Figure 4.  (color online) Two-dimensional distribution diagram of A/E vs. the energy of the ²²⁸Th calibration data. The upper and lower red dashed lines correspond to the $ \mu(E)+4\sigma(E) $ and $ \mu(E)-4\sigma(E) $ threshold, respectively. The SSEs exhibited a band distribution that decreased gradually with the energies. The major component of the double escape peak (DEP; 1592.50 keV) of 2614.51 keV γ-rays (²⁰⁸Tl) is regarded as SSE so that the events are primarily between the two dashed lines. The main component of the single escape peak (SEP; 2103.51 keV) is deemed as MSE, and thus the events are mainly outside the two dashed lines. The selection of fitting energy intervals (9 gray shadow bands in the figure) is basically equidistant, avoiding the omnipotent peaks, single escape peaks, and double escape peaks of different γ-rays, because the main component of the backgrounds in the region of interest (ROI) is attributed to Compton events

Figure 5.  (color online) A/E distribution parameters μ and σ of SSE in nine energy intervals were fitted with respect to energy. μ(E) used quadratic curve fitting, wheseas σ(E) used linear fitting, both of which were used to set the SSE/MSE discrimination threshold

Figure 6.  (color online) The two-dimensional distribution diagram of A/E vs Energy of exposure data from runs IV and V. Red dashed lines are the cut threshold

We monitored the survival fraction (SF) of the A/E cut in 1800–2200 keV energy region to evaluate the stability of the cut. A flat line was applied to fit SF via the least square method. The $ \chi^2 $/(degree of freedom) of the fit is 14.93/18, which can confirm the stability of the A/E parameters over long-term detector operation.
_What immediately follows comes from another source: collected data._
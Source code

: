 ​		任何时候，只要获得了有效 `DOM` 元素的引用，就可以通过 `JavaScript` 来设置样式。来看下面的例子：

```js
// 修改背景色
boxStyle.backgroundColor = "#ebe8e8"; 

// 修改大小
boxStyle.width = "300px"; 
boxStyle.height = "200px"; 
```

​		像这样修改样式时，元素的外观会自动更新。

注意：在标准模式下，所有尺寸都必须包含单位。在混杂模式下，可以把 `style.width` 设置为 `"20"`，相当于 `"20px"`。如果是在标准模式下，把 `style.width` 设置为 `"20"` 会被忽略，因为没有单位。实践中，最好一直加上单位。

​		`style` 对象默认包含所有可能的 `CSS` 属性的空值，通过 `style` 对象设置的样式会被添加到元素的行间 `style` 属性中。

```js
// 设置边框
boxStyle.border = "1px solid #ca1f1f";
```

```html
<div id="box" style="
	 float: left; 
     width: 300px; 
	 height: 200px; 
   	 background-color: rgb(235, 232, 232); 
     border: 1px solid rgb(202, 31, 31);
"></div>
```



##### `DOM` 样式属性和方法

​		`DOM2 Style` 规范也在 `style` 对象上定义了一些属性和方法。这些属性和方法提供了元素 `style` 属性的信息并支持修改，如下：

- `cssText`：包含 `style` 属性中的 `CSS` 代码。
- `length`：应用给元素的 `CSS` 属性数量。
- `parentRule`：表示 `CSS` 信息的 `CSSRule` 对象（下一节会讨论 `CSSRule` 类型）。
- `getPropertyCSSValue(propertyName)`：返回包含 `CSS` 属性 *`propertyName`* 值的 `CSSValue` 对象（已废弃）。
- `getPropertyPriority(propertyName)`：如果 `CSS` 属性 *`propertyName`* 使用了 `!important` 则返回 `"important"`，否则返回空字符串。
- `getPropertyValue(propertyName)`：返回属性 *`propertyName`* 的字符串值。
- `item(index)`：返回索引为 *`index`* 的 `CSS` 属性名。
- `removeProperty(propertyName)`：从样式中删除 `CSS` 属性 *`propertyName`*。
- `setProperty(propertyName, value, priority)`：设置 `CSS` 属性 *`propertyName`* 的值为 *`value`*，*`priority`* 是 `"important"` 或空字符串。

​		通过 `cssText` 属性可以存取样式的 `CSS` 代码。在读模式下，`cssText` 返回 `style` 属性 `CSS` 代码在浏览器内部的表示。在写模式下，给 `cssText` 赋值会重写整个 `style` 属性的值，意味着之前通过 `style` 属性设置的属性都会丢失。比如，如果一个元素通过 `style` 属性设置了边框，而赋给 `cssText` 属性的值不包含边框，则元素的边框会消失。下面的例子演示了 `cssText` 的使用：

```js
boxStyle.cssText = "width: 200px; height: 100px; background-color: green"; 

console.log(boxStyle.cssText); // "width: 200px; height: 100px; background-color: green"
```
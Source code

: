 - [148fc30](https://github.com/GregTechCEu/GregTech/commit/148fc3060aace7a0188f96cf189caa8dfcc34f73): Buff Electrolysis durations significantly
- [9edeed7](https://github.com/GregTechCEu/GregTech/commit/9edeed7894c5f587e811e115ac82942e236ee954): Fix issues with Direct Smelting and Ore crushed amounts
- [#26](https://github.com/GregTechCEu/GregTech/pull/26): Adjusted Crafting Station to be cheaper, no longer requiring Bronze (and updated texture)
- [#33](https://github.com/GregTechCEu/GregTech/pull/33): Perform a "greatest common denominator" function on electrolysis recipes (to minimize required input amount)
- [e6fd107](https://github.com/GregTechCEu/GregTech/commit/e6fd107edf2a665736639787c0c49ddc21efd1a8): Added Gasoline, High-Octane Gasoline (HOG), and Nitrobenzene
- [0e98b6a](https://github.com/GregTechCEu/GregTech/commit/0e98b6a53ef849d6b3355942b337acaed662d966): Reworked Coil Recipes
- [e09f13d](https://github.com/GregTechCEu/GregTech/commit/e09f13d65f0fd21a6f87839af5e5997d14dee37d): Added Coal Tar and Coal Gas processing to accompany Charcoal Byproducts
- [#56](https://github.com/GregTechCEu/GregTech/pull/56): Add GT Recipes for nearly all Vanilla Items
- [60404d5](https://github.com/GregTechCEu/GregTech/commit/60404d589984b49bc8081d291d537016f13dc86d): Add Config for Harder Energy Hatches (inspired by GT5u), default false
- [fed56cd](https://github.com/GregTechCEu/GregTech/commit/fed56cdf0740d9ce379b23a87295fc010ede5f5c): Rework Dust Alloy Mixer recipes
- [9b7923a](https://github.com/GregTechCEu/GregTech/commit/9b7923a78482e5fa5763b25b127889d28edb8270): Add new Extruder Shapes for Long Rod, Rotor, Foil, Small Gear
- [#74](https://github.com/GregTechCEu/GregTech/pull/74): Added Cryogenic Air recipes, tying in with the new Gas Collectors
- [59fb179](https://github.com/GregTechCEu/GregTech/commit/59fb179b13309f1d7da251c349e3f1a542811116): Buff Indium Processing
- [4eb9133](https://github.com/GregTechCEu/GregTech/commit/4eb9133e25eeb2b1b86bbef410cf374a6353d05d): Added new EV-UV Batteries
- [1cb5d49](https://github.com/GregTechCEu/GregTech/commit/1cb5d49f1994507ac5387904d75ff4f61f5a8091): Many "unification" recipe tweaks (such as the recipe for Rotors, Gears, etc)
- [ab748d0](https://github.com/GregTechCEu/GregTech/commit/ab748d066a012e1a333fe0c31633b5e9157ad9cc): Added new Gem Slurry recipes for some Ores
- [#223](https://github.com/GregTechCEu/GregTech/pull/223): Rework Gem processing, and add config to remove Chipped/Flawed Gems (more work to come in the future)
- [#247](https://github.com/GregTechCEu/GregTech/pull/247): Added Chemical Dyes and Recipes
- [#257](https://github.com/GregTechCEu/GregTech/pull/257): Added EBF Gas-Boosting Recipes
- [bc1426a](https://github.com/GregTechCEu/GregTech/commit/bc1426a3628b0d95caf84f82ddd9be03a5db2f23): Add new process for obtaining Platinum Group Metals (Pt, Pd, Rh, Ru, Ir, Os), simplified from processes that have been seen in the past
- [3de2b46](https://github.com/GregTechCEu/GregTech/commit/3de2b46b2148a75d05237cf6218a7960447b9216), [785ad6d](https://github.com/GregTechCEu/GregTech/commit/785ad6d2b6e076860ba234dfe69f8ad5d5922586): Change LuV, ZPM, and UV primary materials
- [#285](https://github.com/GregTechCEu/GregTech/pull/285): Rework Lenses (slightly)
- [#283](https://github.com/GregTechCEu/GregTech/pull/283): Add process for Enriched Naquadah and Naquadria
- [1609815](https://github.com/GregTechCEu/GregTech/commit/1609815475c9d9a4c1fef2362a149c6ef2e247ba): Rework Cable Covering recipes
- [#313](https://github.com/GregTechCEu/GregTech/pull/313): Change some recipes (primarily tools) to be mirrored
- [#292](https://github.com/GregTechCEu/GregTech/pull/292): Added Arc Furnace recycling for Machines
As $ {0\nu\beta\beta} $ events are SSEs, the energy resolution in the signal region was evaluated after A/E discrimination. Specifically, four energy peaks with sufficient statistic were selected from the ²²⁸Th calibration data, and their resolutions were fitted with respect to energy using a linear function to obtain the resolution at $ Q_{\beta\beta} $ shown in Fig. 7. These four energy peaks are of 860.56 keV (²⁰⁸Tl), 1592.50 keV (²⁰⁸Tl), 1620.50 keV (²¹²Bi), and 2614.51 keV (²⁰⁸Tl). The FWHMs of the four peaks are fitted with a function FWHM = $ a+bE $, and the interpolation of FWHM at 2039 keV is 2.76 keV. Uncertainties of the result were derived from two aspects via the following procedure: the resolution was linearly fitted with various combinations of three of the four aforementioned γ peaks, and the maximum deviation in the interpolated resolution at $ Q_{\beta\beta} $ was accounted as a systematic uncertainty. The statistical uncertainty of FWHM at $ Q_{\beta\beta} $ was calculated using the covariance matrix of the linear fit parameters ($ a, b $). Combined both uncertainties, the energy resolution of SSEs at $ Q_{\beta\beta} $ was derived as $ 2.76\pm0.13 $ keV.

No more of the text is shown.